Exercise directions: Once the line with "### HTTP response details" is found in the entries below, repeat it and each following line exactly, up to and including the line with "If the specified". Add no other lines.

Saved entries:
# # # #

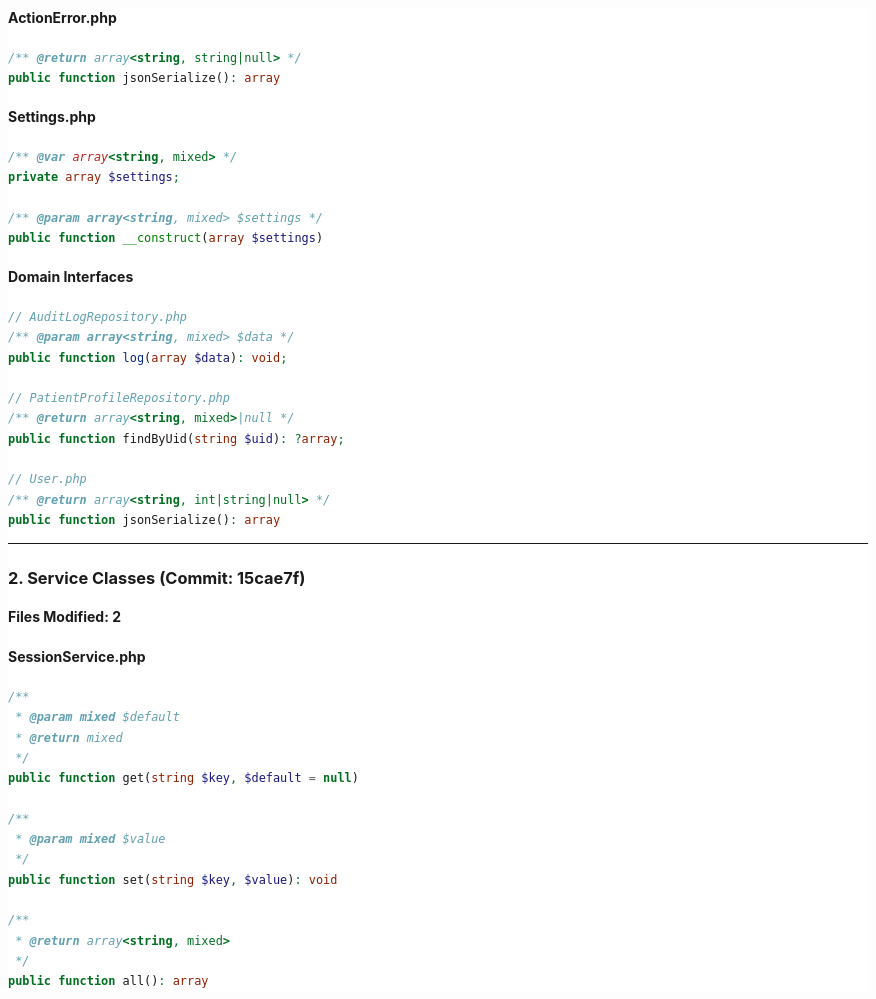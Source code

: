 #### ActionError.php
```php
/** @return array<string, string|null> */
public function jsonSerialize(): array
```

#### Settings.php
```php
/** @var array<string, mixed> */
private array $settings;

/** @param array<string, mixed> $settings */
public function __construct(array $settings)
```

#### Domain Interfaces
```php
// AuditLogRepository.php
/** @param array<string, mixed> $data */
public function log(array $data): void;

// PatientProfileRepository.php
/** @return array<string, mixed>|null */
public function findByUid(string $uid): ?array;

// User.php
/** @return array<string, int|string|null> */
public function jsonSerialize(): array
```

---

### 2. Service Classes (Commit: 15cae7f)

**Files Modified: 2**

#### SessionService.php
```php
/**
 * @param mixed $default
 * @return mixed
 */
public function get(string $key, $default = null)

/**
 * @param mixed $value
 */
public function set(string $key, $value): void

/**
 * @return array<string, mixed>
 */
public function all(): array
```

# # # #

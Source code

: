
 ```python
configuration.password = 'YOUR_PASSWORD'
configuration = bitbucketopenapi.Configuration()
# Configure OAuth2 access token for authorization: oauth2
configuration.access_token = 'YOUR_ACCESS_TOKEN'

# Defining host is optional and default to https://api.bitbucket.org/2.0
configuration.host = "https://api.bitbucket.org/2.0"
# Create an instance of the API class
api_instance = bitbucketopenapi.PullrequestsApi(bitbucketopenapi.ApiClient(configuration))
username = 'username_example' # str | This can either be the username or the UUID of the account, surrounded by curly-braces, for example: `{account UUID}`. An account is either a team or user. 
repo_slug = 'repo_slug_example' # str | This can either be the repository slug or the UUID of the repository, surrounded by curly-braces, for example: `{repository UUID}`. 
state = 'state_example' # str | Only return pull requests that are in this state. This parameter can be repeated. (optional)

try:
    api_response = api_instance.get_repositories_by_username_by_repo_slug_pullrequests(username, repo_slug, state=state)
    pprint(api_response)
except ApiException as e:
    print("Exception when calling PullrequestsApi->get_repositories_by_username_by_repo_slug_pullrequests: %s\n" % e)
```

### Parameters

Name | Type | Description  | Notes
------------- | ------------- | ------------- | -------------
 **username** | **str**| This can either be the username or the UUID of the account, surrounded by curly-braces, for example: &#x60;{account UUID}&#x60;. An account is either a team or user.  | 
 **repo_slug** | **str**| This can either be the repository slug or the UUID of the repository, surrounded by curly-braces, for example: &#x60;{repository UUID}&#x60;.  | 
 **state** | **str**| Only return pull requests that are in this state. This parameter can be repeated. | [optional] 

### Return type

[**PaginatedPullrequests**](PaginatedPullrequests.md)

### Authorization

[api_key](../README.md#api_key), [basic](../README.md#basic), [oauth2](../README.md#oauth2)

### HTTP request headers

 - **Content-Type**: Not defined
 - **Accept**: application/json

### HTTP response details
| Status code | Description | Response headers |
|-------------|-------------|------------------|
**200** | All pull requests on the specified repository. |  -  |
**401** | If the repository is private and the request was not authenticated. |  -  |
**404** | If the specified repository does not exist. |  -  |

# # # #

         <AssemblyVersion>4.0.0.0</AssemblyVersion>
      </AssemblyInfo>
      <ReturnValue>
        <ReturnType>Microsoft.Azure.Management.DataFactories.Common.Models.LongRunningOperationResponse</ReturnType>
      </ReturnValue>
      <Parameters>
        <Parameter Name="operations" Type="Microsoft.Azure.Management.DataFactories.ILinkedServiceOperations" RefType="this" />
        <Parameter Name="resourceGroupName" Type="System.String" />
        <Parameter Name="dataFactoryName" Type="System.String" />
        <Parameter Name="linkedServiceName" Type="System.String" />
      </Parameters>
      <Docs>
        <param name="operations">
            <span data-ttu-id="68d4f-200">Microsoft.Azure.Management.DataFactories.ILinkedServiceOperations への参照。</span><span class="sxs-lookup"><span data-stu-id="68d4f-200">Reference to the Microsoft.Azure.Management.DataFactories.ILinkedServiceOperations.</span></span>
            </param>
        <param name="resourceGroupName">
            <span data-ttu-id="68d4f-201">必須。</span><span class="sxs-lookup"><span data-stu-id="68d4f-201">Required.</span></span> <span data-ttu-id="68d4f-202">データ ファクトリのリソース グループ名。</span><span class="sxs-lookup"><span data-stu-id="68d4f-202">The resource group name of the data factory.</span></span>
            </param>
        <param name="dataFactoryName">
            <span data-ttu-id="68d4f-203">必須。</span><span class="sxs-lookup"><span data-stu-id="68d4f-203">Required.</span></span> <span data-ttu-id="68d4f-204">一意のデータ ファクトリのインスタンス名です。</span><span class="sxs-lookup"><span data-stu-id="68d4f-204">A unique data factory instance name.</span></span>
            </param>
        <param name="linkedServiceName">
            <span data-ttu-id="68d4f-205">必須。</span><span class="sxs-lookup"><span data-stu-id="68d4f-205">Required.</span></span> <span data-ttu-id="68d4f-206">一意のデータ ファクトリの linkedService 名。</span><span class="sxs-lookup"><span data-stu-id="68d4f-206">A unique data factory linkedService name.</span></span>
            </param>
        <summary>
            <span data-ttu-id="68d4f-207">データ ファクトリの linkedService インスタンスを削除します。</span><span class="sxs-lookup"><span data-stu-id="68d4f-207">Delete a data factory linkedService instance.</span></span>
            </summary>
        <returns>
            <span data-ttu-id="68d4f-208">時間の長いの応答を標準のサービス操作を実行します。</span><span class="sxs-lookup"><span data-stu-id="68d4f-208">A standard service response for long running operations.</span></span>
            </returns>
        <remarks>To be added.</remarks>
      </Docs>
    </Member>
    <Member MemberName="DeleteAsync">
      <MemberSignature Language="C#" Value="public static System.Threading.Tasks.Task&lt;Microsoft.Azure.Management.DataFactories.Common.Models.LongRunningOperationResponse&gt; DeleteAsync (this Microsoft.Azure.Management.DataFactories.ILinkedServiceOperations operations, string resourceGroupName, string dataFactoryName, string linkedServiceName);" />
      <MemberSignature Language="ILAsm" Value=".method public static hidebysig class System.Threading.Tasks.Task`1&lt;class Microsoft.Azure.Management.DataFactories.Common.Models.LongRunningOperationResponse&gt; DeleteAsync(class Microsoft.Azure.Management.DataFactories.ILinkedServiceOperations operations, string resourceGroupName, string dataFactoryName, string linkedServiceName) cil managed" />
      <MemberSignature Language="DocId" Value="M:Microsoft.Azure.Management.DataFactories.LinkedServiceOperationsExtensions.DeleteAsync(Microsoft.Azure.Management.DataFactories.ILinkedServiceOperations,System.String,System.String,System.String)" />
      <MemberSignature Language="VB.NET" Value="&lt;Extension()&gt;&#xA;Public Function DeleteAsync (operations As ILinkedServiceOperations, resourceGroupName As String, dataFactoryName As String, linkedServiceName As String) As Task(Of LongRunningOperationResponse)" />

# # # #

Your response:
### HTTP response details
| Status code | Description | Response headers |
|-------------|-------------|------------------|
**200** | All pull requests on the specified repository. |  -  |
**401** | If the repository is private and the request was not authenticated. |  -  |
**404** | If the specified repository does not exist. |  -  |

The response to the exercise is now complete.